About this task
Of the material below, only the lines from the line containing "# Success Criteria" down to the line containing "This joins the" belong in the answer, written out exactly.

::::::::

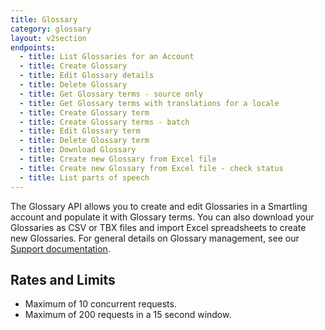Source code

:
 ```yaml
---
title: Glossary
category: glossary
layout: v2section
endpoints:
  - title: List Glossaries for an Account
  - title: Create Glossary
  - title: Edit Glossary details
  - title: Delete Glossary
  - title: Get Glossary terms - source only
  - title: Get Glossary terms with translations for a locale
  - title: Create Glossary term
  - title: Create Glossary terms - batch
  - title: Edit Glossary term
  - title: Delete Glossary term
  - title: Download Glossary
  - title: Create new Glossary from Excel file
  - title: Create new Glossary from Excel file - check status
  - title: List parts of speech
---
```


The Glossary API allows you to create and edit Glossaries in a Smartling account and populate it with Glossary terms. You can also download your Glossaries as CSV or TBX files and import Excel spreadsheets to create new Glossaries. For general details on Glossary management, see our [Support documentation](/support/sections/glossaries/).

## Rates and Limits

* Maximum of 10 concurrent requests.
* Maximum of 200 requests in a 15 second window.


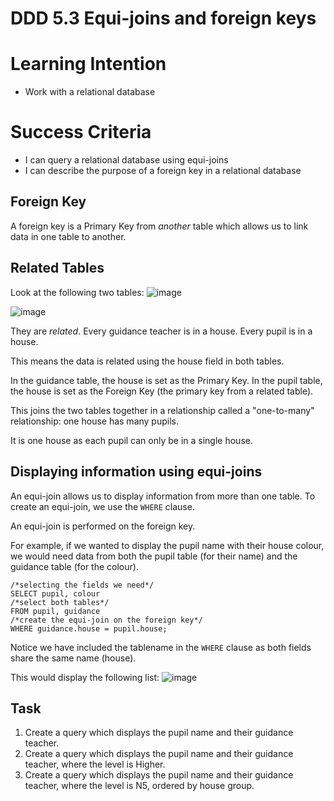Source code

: # DDD 5.3 Equi-joins and foreign keys

# Learning Intention
* Work with a relational database

# Success Criteria
* I can query  a relational database using equi-joins
* I can describe the purpose of a foreign key in a relational database

## Foreign Key
A foreign key is a Primary Key from *another* table which allows us to link data in one table to another. 

## Related Tables
Look at the following two tables:
![image](image.png)

![image](image_2.png)

They are *related*.
Every guidance teacher is in a house.
Every pupil is in a house.

This means the data is related using the house field in both tables.

In the guidance table, the house is set as the Primary Key.
In the pupil table, the house is set as the Foreign Key (the primary key from a related table).

This joins the two tables together in a relationship called a "one-to-many" relationship: one house has many pupils.

It is one house as each pupil can only be in a single house.

## Displaying information using equi-joins
An equi-join allows us to display information from more than one table. To create an equi-join, we use the `WHERE` clause.

An equi-join is performed on the foreign key.

For example, if we wanted to display the pupil name with their house colour, we would need data from both the pupil table (for their name) and the guidance table (for the colour). 

```sqlite
/*selecting the fields we need*/
SELECT pupil, colour
/*select both tables*/
FROM pupil, guidance
/*create the equi-join on the foreign key*/
WHERE guidance.house = pupil.house;
```

Notice we have included the tablename in the `WHERE` clause as both fields share the same name (house).

This would display the following list:
![image](image_3.png)

## Task
1. Create a query which displays the pupil name and their guidance teacher.
2. Create a query which displays the pupil name and their guidance teacher, where the level is Higher.
3. Create a query which displays the pupil name and their guidance teacher, where the level is N5, ordered by house group.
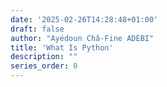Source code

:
 ```yaml
---
date: '2025-02-26T14:28:48+01:00'
draft: false
author: "Ayédoun Châ-Fine ADEBI"
title: 'What Is Python'
description: ""
series_order: 0
---
```

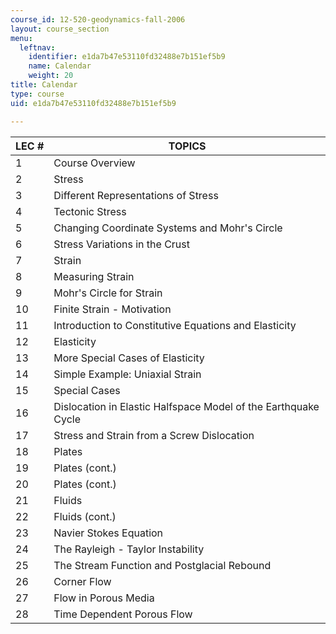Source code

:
 ```yaml
---
course_id: 12-520-geodynamics-fall-2006
layout: course_section
menu:
  leftnav:
    identifier: e1da7b47e53110fd32488e7b151ef5b9
    name: Calendar
    weight: 20
title: Calendar
type: course
uid: e1da7b47e53110fd32488e7b151ef5b9

---
```


| LEC # | TOPICS |
| --- | --- |
| 1 | Course Overview |
| 2 | Stress |
| 3 | Different Representations of Stress |
| 4 | Tectonic Stress |
| 5 | Changing Coordinate Systems and Mohr's Circle |
| 6 | Stress Variations in the Crust |
| 7 | Strain |
| 8 | Measuring Strain |
| 9 | Mohr's Circle for Strain |
| 10 | Finite Strain - Motivation |
| 11 | Introduction to Constitutive Equations and Elasticity |
| 12 | Elasticity |
| 13 | More Special Cases of Elasticity |
| 14 | Simple Example: Uniaxial Strain |
| 15 | Special Cases |
| 16 | Dislocation in Elastic Halfspace Model of the Earthquake Cycle |
| 17 | Stress and Strain from a Screw Dislocation |
| 18 | Plates |
| 19 | Plates (cont.) |
| 20 | Plates (cont.) |
| 21 | Fluids |
| 22 | Fluids (cont.) |
| 23 | Navier Stokes Equation |
| 24 | The Rayleigh - Taylor Instability |
| 25 | The Stream Function and Postglacial Rebound |
| 26 | Corner Flow |
| 27 | Flow in Porous Media |
| 28 | Time Dependent Porous Flow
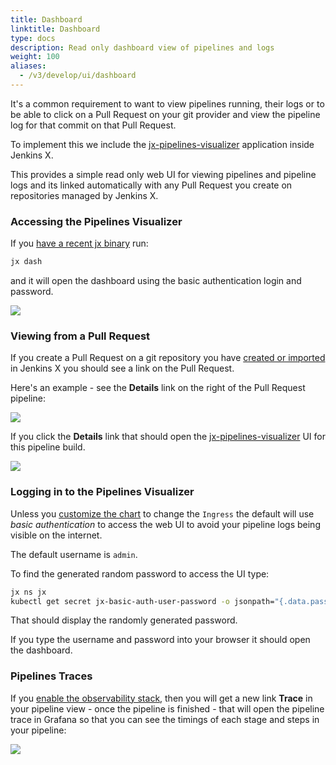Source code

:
 ```yaml
---
title: Dashboard
linktitle: Dashboard
type: docs
description: Read only dashboard view of pipelines and logs
weight: 100
aliases:
  - /v3/develop/ui/dashboard
---
```


It's a common requirement to want to view pipelines running, their logs or to be able to click on a Pull Request on your git provider and view the pipeline log for that commit on that Pull Request.

To implement this we include the [jx-pipelines-visualizer](https://github.com/jenkins-x/jx-pipelines-visualizer) application inside Jenkins X.

This provides a simple read only web UI for viewing pipelines and pipeline logs and its linked automatically with any Pull Request you create on repositories managed by Jenkins X.

### Accessing the Pipelines Visualizer

If you [have a recent jx binary](/v3/guides/upgrade/#cli) run:

```bash 
jx dash
``` 

and it will open the dashboard using the basic authentication login and password.

![](/images/jx-pipelines-visualizer/v1-home.png)

### Viewing from a Pull Request

If you create a Pull Request on a git repository you have [created or imported](/v3/develop/create-project/) in Jenkins X you should see a link on the Pull Request. 

Here's an example - see the **Details** link on the right of the Pull Request pipeline:

<img src="/images/quickstart/pr-link.png" class="img-thumbnail">

If you click the **Details** link that should open the [jx-pipelines-visualizer](https://github.com/jenkins-x/jx-pipelines-visualizer) UI for this pipeline build.

![](/images/jx-pipelines-visualizer/v1-pipeline-success.png)

### Logging in to the Pipelines Visualizer

Unless you [customize the chart](/v3/develop/apps/#customising-charts) to change the `Ingress` the default will use _basic authentication_ to access the web UI to avoid your pipeline logs being visible on the internet.

The default username is `admin`. 

To find the generated random password to access the UI type:

```bash 
jx ns jx
kubectl get secret jx-basic-auth-user-password -o jsonpath="{.data.password}" | base64 --decode
```

That should display the randomly generated password.

If you type the username and password into your browser it should open the dashboard.

### Pipelines Traces

If you [enable the observability stack](/v3/admin/guides/observability/), then you will get a new link **Trace** in your pipeline view - once the pipeline is finished - that will open the pipeline trace in Grafana so that you can see the timings of each stage and steps in your pipeline:

![](/images/jx-pipelines-visualizer/pipeline-trace.gif)
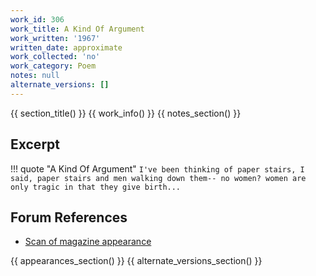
 ```yaml
---
work_id: 306
work_title: A Kind Of Argument
work_written: '1967'
written_date: approximate
work_collected: 'no'
work_category: Poem
notes: null
alternate_versions: []
---
```


{{ section_title() }}
{{ work_info() }}
{{ notes_section() }}
## Excerpt
!!! quote "A Kind Of Argument"
    ```
    I've been thinking of paper stairs, I said,
    paper stairs and men walking down them--
    no women?
    women are only tragic in that they give birth...
    ```

## Forum References
- [Scan of magazine appearance](https://bukowskiforum.com/showthread.php?t=2799)

{{ appearances_section() }}
{{ alternate_versions_section() }}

::::::::

Task solution
# Success Criteria
* I can query  a relational database using equi-joins
* I can describe the purpose of a foreign key in a relational database

## Foreign Key
A foreign key is a Primary Key from *another* table which allows us to link data in one table to another. 

## Related Tables
Look at the following two tables:
![image](image.png)

![image](image_2.png)

They are *related*.
Every guidance teacher is in a house.
Every pupil is in a house.

This means the data is related using the house field in both tables.

In the guidance table, the house is set as the Primary Key.
In the pupil table, the house is set as the Foreign Key (the primary key from a related table).

This joins the two tables together in a relationship called a "one-to-many" relationship: one house has many pupils.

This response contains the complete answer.